Cognitive processing: the role of phosphodiesterase-5 as new target

The cyclic nucleotides, cAMP and cGMP, are second messengers that regulate signal transduction in various biological systems, including the central nervous system where they are key molecules in synaptic plasticity and memory. Their levels are maintained thanks to a balance between production, carried out by adenylate and guanylate cyclases, and destruction, carried out by phosphodiesterases (PDEs). Over the last few years an increasing number of studies focused on PDEs due to the potential use of these enzymes as targets of drugs that can regulate the levels of cyclic nucleotides. PDE inhibitors (PDE-Is) are so far indicated only to treat erectile dysfunction, pulmonary hypertension and, more recently, chronic obstructive pulmonary disease. However, several evidences indicate the potential therapeutic role of PDE-Is in nervous system disorders. Cyclic nucleotide cascades are down-regulated during aging and in neurodegenerative disorders. Moreover, an interaction between cyclic nucleotides and beta-amyloid (Aβ), a key pathogenic factor in Alzheimer’s Disease (AD), as been showed in both physiological and pathological conditions.
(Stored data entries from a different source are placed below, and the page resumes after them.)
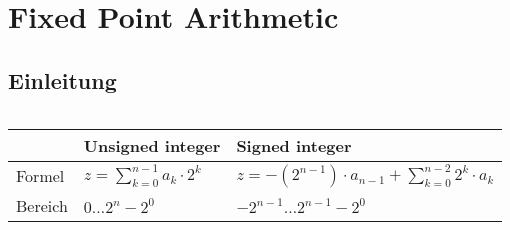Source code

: \section{Fixed Point Arithmetic}
\subsection{Einleitung}$~$ \\
\begin{tabular}{| l | l | l |}
\hline
& Unsigned integer & Signed integer\\
\hline
Formel & $z=\sum_{k=0}^{n-1}a_k \cdot 2^k$ & $z=-(2^{n-1}) \cdot a_{n-1} + \sum_{k=0}^{n-2}2^k \cdot a_k$\\
\hline
Bereich & $0 \ldots 2^n-2^0$ & $-2^{n-1} \ldots 2^{n-1}-2^0$\\
\hline
\end{tabular}

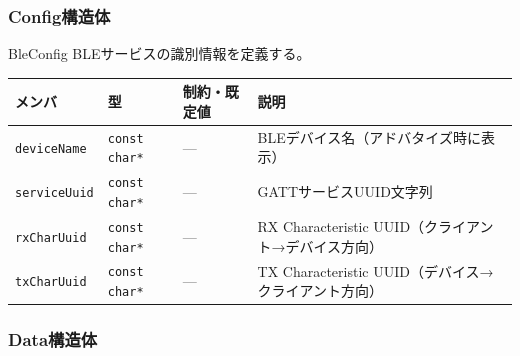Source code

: \subsubsection{Config構造体}

\begin{funcblock}{BleConfig}
BLEサービスの識別情報を定義する。

\begin{longtable}{l l l p{4.5cm}}
\toprule
\textbf{メンバ} & \textbf{型} & \textbf{制約・既定値} & \textbf{説明} \\
\midrule
\endhead
\texttt{deviceName}  & \texttt{const char*} & ---  & BLEデバイス名（アドバタイズ時に表示） \\
\texttt{serviceUuid} & \texttt{const char*} & ---  & GATTサービスUUID文字列 \\
\texttt{rxCharUuid}  & \texttt{const char*} & ---  & RX Characteristic UUID（クライアント→デバイス方向） \\
\texttt{txCharUuid}  & \texttt{const char*} & ---  & TX Characteristic UUID（デバイス→クライアント方向） \\
\bottomrule
\end{longtable}
\end{funcblock}

\subsubsection{Data構造体}

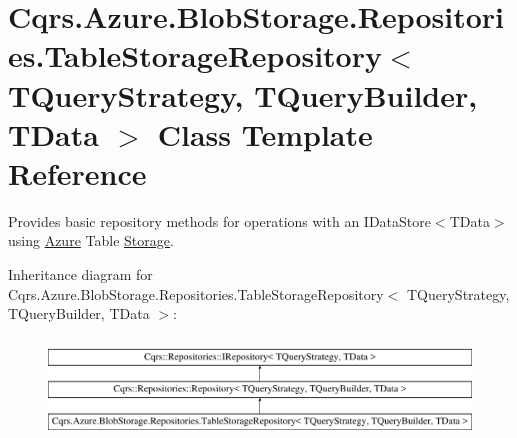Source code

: \hypertarget{classCqrs_1_1Azure_1_1BlobStorage_1_1Repositories_1_1TableStorageRepository}{}\section{Cqrs.\+Azure.\+Blob\+Storage.\+Repositories.\+Table\+Storage\+Repository$<$ T\+Query\+Strategy, T\+Query\+Builder, T\+Data $>$ Class Template Reference}
\label{classCqrs_1_1Azure_1_1BlobStorage_1_1Repositories_1_1TableStorageRepository}


Provides basic repository methods for operations with an I\+Data\+Store$<$\+T\+Data$>$ using \hyperlink{namespaceCqrs_1_1Azure}{Azure} Table \hyperlink{namespaceCqrs_1_1Azure_1_1Storage}{Storage}.  


Inheritance diagram for Cqrs.\+Azure.\+Blob\+Storage.\+Repositories.\+Table\+Storage\+Repository$<$ T\+Query\+Strategy, T\+Query\+Builder, T\+Data $>$\+:\begin{figure}[H]
\begin{center}
\leavevmode
\includegraphics[height=2.722852cm]{classCqrs_1_1Azure_1_1BlobStorage_1_1Repositories_1_1TableStorageRepository}
\end{center}
\end{figure}
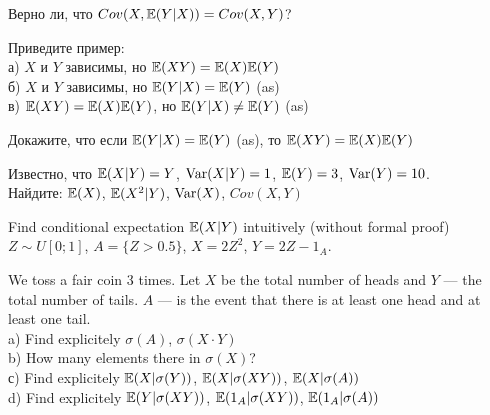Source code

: \begin{solution}
\begin{solution}
\begin{solution}
\begin{solution}
\begin{solution}
\begin{solution}
\begin{solution}
\begin{problem}
Верно ли, что $Cov(X,\mathbb{E}(Y|X))=Cov(X,Y)$? 
\end{problem} 
\begin{solution} 

\end{solution}

\begin{problem}
Приведите пример: \\
а) $X$ и $Y$ зависимы, но $\mathbb{E}(XY)=\mathbb{E}(X)\mathbb{E}(Y)$ \\
б) $X$ и $Y$ зависимы, но $\mathbb{E}(Y|X)=\mathbb{E}(Y)$ (as) \\
в) $\mathbb{E}(XY)=\mathbb{E}(X)\mathbb{E}(Y)$, но $\mathbb{E}(Y|X)\neq \mathbb{E}(Y)$ (as) 
\end{problem} 
\begin{solution} 

\end{solution}

\begin{problem}
Докажите, что если $\mathbb{E}(Y|X)=\mathbb{E}(Y)$ (as), то $\mathbb{E}(XY)=\mathbb{E}(X)\mathbb{E}(Y)$ 
\end{problem} 
\begin{solution} 

\end{solution}

\begin{problem}
Известно, что $\mathbb{E}(X|Y)=Y$, $\operatorname{Var}(X|Y)=1$, $\mathbb{E}(Y)=3$, $\operatorname{Var}(Y)=10$. \\
Найдите: $\mathbb{E}(X)$, $\mathbb{E}(X^{2}|Y)$, $\operatorname{Var}(X)$, $Cov(X,Y)$ 
\end{problem} 
\begin{solution} 

\end{solution}

\begin{problem}
Find conditional expectation $\mathbb{E}(X|Y)$ intuitively (without formal proof)  \\
$Z\sim U[0;1]$, $A=\{Z>0.5\}$, $X=2Z^{2}$, $Y=2Z-1_{A}$.
\end{problem} 
\begin{solution} 

\end{solution}

\begin{problem}
We toss a fair coin 3 times. Let $X$ be the total number of heads and $Y$ --- the total number of tails. $A$ --- is the event that there is at least one head and at least one tail. \\
a) Find explicitely $\sigma(A)$, $\sigma(X\cdot Y)$ \\
b) How many elements there in $\sigma(X)$? \\
с) Find explicitely $\mathbb{E}(X|\sigma(Y))$, $\mathbb{E}(X|\sigma(XY))$, $\mathbb{E}(X|\sigma(A))$ \\
d) Find explicitely $\mathbb{E}(Y|\sigma(XY))$, $\mathbb{E}(1_{A}|\sigma(XY))$, $\mathbb{E}(1_{A}|\sigma(A))$ 
\end{problem} 
\begin{solution} 


\end{solution}
\end{solution}
\end{solution}
\end{solution}
\end{solution}
\end{solution}
\end{solution}
\end{solution}
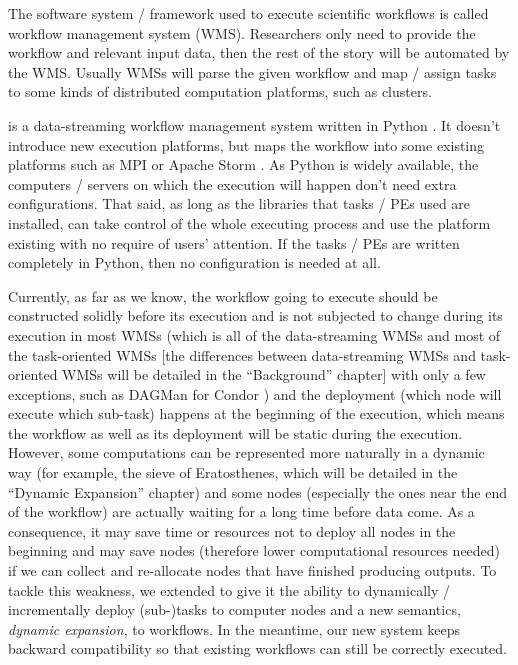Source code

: The software system / framework used to execute scientific workflows is called workflow management system (WMS). Researchers only need to provide the workflow and relevant input data, then the rest of the story will be automated by the WMS. Usually WMSs will parse the given workflow and map / assign tasks to some kinds of distributed computation platforms, such as clusters.

\Dpy is a data-streaming workflow management system written in Python \cite{doi:10.1177/1094342016649766}. It doesn't introduce new execution platforms, but maps the workflow into some existing platforms such as MPI \cite{MPI_forum} or Apache Storm \cite{apache_storm}. As Python is widely available, the computers / servers on which the execution will happen don't need extra configurations. That said, as long as the libraries that tasks / PEs used are installed, \dpy can take control of the whole executing process and use the platform existing with no require of users' attention. If the tasks / PEs are written completely in Python, then no configuration is needed at all.

Currently, as far as we know, the workflow going to execute should be constructed solidly before its execution and is not subjected to change during its execution in most WMSs (which is all of the data-streaming WMSs and most of the task-oriented WMSs [the differences between data-streaming WMSs and task-oriented WMSs will be detailed in the ``Background'' chapter] with only a few exceptions, such as DAGMan for Condor \cite{couvares2007workflow}) and the deployment (\ie which node will execute which sub-task) happens at the beginning of the execution, which means the workflow as well as its deployment will be static during the execution. However, some computations can be represented more naturally in a dynamic way (for example, the sieve of Eratosthenes, which will be detailed in the ``Dynamic Expansion'' chapter) and some nodes (especially the ones near the end of the workflow) are actually waiting for a long time before data come. As a consequence, it may save time or resources not to deploy all nodes in the beginning and may save nodes (therefore lower computational resources needed) if we can collect and re-allocate nodes that have finished producing outputs. To tackle this weakness, we extended \dpy to give it the ability to dynamically / incrementally deploy (sub-)tasks to computer nodes and a new semantics, \emph{dynamic expansion}, to workflows. In the meantime, our new system keeps backward compatibility so that existing workflows can still be correctly executed.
In the last few years, preclinical studies have shown that an increase of cAMP and cGMP by specific PDE4- and PDE5-Is might be beneficial against synaptic and memory deficits. In particular, our group have demonstrated that the increase in cGMP levels induced by a treatment with the PDE5-I sildenafil (Viagra) was able to rescue synaptic and memory deficits in animal models of AD (APP/PS1 mice) and aging restoring CREB phosphorylation. Moreover, we have recently studied the interactions between cAMP/PKA and cGMP/PKG pathway in synaptic plasticity and memory and demonstrated that an association of sub-efficacious doses of PDE4- and PDE5-Is might improve cognition in healthy and aged mice.